The release of oxygen free radicals from ischemic myocardial tissue has been implicated as a causative factor of cell membrane damage and cardiac dysfunction in hemorrhagic shock. This study was done to determine whether or not hydrogen peroxide (H2O2) and superoxide ion (O2) are responsible for cardiac injury from hemorrhagic shock as indicated by reduced coronary perfusion and impaired contractile function. This hypothesis was tested by infusing selective O2 and H2O2 scavengers into anesthetized dogs in a state of shock, either during shock (group 3) or with fluid resuscitation (group 2) and comparing the cardiovascular response to that seen with shock and fluid resuscitation alone (group 1).
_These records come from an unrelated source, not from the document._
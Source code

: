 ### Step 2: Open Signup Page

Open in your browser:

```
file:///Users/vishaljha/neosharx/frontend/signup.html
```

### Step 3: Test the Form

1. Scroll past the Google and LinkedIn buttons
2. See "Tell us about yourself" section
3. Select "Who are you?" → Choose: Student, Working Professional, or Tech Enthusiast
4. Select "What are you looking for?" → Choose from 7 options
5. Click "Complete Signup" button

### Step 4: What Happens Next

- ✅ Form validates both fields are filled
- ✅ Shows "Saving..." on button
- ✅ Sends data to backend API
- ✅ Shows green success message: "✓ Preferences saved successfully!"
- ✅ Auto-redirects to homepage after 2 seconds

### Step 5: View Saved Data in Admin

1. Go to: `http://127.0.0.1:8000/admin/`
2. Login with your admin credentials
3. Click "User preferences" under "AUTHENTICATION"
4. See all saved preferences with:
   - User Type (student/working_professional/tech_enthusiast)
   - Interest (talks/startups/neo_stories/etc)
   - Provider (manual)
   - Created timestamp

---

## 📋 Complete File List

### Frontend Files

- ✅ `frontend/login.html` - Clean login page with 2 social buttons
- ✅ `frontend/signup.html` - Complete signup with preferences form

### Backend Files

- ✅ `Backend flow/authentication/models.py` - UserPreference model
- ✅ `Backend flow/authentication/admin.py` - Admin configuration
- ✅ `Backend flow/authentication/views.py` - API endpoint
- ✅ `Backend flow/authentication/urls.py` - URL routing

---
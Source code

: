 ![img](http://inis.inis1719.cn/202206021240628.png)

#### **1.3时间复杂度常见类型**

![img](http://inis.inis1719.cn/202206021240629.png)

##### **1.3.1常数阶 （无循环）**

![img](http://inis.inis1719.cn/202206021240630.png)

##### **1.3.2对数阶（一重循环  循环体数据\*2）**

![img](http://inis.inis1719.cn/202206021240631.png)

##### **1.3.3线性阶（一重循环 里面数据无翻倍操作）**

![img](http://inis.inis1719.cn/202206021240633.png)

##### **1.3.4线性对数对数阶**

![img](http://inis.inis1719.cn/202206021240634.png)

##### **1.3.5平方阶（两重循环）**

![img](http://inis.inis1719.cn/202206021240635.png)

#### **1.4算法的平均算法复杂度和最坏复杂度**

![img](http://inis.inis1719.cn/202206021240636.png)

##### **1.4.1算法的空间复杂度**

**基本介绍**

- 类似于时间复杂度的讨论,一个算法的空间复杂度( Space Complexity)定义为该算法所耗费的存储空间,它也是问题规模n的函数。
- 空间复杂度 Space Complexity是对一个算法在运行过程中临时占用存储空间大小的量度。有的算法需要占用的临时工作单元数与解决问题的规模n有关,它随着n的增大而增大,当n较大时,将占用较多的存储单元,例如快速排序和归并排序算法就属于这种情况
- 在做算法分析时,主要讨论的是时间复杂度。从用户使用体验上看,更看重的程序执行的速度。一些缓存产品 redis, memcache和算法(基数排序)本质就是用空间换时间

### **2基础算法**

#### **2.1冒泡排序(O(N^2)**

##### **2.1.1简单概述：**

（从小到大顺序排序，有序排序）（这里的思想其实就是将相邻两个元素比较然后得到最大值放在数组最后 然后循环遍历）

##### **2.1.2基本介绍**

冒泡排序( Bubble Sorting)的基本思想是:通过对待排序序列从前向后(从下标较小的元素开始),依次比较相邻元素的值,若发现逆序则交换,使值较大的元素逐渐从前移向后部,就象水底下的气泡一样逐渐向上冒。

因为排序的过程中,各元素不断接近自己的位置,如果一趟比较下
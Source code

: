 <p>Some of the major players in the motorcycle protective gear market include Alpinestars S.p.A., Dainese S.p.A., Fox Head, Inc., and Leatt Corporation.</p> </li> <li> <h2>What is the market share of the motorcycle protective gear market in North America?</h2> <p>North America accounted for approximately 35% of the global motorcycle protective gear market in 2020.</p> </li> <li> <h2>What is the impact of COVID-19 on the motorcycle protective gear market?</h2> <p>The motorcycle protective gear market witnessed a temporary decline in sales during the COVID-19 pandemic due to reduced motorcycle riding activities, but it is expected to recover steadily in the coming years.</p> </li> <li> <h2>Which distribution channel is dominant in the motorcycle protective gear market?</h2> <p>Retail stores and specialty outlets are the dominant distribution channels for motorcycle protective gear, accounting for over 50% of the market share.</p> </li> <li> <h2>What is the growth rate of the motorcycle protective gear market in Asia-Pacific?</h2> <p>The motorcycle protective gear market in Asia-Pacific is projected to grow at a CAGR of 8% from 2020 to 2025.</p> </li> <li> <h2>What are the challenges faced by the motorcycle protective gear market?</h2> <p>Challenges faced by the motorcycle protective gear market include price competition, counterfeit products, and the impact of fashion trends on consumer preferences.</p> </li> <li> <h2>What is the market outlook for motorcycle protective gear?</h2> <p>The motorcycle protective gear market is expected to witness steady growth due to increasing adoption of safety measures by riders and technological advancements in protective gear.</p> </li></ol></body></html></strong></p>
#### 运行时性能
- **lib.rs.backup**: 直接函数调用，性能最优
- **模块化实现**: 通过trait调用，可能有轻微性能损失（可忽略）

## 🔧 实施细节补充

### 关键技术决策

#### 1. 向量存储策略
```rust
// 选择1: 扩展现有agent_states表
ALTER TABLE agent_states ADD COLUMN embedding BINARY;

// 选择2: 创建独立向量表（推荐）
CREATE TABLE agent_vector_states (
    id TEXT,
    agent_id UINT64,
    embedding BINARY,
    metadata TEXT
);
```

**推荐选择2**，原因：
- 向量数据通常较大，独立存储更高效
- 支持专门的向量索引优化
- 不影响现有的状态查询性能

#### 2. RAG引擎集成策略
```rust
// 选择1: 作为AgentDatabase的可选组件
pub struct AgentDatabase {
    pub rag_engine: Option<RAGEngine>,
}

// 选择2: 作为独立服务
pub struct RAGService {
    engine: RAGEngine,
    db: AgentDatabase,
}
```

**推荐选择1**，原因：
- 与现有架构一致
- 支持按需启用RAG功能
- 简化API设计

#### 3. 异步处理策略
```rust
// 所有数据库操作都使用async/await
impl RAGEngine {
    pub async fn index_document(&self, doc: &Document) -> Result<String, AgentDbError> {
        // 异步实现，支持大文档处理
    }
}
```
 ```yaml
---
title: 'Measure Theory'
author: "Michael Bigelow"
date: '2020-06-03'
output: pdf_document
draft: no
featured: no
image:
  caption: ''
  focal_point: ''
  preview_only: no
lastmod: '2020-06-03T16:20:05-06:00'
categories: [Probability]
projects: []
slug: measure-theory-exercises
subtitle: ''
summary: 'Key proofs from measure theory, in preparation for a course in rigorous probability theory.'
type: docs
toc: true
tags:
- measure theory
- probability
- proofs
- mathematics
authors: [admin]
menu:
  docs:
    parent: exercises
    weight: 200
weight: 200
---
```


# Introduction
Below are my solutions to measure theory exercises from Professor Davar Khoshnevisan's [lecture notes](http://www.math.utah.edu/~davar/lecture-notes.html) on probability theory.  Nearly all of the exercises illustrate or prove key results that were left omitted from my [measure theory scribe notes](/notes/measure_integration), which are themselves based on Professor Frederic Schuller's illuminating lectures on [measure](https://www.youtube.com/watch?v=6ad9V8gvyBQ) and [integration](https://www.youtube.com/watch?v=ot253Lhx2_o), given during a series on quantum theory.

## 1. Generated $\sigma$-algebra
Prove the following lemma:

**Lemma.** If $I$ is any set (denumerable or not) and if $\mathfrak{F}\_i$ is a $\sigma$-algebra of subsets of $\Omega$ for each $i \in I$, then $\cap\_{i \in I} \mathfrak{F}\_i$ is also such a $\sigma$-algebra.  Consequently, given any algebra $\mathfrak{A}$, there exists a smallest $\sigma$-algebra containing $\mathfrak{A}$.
We found no significant difference in shock induced derangements in myocardial oxygen metabolism or the degree of myocardial depression and regional ischemia in dogs in a state of shock given superoxide dismutase plus catalase, compared with shock alone. The results of our data suggested that, if O2 and H2O2 play a causative role in shock induced cardiac dysfunction or during reperfusion after shock, free radical scavengers must be administered early in the ischemic period. Furthermore, free radical scavengers administered with reperfusion do not enchance cardiac function nor myocardial perfusion.